Offerings of food placed in front of the Lienzo de Petlacala, San Pedro Petlacala
The Códice de Totomixtlahuaca, late 16th century. Totomixtlahuaca is about 100km south of San Pedro Petlacala
There are several similar documents in other villages in eastern Guerrero. All tell similar stories of groups that fled tyrannical rulers, violence or famine. In all cases the journeys lasted a number of years. Along the way they relied on the benevolence, or at least the tolerance, of local peoples to allow them to farm land temporarily so that they could feed themselves. The documents describe the formal etiquette and rhetoric involved when requesting land. The newcomers would offer the local ruler gifts, but would modestly emphasize that their gifts were poor. The local ruler would respond respectfully, humbly belittling his merits. The documents do not record whether some requests for land were refused. It is quite possible that the new arrivals were not always made welcome. Nevertheless, they were able to keep moving in search of a place to make their permanent home, eventually achieving their wish. Thus, they received sufficient helping hands from strangers to reach a place of safety.

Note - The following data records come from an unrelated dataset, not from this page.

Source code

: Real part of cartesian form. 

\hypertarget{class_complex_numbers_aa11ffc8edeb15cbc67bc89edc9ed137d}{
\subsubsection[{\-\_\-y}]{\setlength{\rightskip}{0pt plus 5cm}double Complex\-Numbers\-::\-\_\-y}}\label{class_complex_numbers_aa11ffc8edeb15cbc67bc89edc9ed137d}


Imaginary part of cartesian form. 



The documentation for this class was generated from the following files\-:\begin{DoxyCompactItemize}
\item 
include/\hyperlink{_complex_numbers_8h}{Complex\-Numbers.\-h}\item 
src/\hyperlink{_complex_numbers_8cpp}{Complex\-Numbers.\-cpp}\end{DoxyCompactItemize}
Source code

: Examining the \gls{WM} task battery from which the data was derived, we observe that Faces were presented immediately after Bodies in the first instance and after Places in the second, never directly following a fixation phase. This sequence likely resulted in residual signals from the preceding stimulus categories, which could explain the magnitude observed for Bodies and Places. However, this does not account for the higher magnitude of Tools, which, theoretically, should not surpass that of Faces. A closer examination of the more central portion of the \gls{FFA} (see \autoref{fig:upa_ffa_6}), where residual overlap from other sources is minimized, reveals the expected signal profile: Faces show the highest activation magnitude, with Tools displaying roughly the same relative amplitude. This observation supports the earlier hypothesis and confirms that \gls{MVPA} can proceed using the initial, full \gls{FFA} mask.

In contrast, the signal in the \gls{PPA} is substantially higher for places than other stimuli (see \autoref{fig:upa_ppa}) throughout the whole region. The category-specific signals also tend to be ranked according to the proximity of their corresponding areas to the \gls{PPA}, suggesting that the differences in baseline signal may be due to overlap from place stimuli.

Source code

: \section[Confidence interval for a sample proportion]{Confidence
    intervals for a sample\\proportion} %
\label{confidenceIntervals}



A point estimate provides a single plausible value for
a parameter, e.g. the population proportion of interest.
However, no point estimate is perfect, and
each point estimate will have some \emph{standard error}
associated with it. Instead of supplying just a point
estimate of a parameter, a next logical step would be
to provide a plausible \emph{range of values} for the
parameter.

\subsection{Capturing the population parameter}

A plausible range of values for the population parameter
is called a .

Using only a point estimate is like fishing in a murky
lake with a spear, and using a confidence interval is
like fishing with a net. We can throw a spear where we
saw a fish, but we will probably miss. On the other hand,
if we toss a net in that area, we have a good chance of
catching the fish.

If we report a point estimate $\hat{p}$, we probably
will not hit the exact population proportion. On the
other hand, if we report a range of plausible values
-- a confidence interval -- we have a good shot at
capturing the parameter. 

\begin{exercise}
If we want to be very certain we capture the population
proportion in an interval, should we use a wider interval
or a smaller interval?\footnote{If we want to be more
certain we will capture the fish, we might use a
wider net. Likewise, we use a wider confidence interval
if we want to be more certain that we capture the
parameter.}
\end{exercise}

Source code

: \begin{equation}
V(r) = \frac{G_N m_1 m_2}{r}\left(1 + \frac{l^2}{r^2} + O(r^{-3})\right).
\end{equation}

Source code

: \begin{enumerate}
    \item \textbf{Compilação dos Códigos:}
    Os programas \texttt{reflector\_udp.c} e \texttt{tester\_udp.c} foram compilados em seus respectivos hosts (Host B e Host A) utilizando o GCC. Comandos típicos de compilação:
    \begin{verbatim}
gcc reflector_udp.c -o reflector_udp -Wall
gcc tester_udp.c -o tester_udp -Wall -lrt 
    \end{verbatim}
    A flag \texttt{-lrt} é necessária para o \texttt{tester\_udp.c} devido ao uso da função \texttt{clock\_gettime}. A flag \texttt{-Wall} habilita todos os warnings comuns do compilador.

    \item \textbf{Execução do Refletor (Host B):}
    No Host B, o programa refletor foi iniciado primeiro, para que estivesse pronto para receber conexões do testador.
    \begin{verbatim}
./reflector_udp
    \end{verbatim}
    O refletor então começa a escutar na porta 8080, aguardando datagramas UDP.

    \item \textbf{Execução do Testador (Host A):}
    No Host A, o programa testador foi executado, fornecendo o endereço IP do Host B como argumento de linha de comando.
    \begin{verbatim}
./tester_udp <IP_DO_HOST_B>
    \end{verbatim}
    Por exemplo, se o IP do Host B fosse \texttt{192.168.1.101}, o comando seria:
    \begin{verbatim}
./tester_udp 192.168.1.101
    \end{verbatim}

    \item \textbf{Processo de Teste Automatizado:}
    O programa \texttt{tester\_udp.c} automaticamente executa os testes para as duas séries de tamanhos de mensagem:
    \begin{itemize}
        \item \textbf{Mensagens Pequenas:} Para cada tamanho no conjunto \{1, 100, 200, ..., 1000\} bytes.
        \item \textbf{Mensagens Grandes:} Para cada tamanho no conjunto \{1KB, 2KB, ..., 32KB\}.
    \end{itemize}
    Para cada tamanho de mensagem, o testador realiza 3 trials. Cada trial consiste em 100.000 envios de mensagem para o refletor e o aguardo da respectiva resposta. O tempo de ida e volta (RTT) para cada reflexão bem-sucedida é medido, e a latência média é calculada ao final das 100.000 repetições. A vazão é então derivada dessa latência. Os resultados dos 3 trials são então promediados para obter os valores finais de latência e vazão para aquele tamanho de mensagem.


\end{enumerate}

Now, we should not imagine that the people of Petlacala and other villages in the region settled into a peaceful existence where all prospered and never exchanged an angry word. Conflict with other villages was the norm in 15th and 16th century Mexico. Petty warfare was simply a fact of everybody’s life, whether newcomer or long-term resident. Nevertheless, many groups of people were able to wander in search of a better place to live, relatively unimpeded, to till fields to sustain themselves, and eventually to negotiate a place to make permanent new homes. Newcomers and existing communities spoke to one another respectfully and obeyed norms of behaviour and hospitality.
San Pedro Petlacala, general view
How differently we behave in the prosperous “global” Britain of which our government likes to boast. Our government demonizes the vulnerable and desperate. The goal is to spread alarm and portray the government as a stout defender against threats. A previous Conservative Prime Minister, David Cameron once referred in the House of Commons to “swarms” of migrants crossing the Mediterranean. I wrote to my MP to decry the dehumanizing of fellow human beings. His initial response was that the term was uttered in the heat of debate. I replied that nothing Mr Cameron said in the Commons was unscripted and unintentional. He then explained that the term was used to expose the “open door immigration policy” of the Labour opposition. In other words, our Prime Minister depicted vulnerable people as mere insects to score a political point.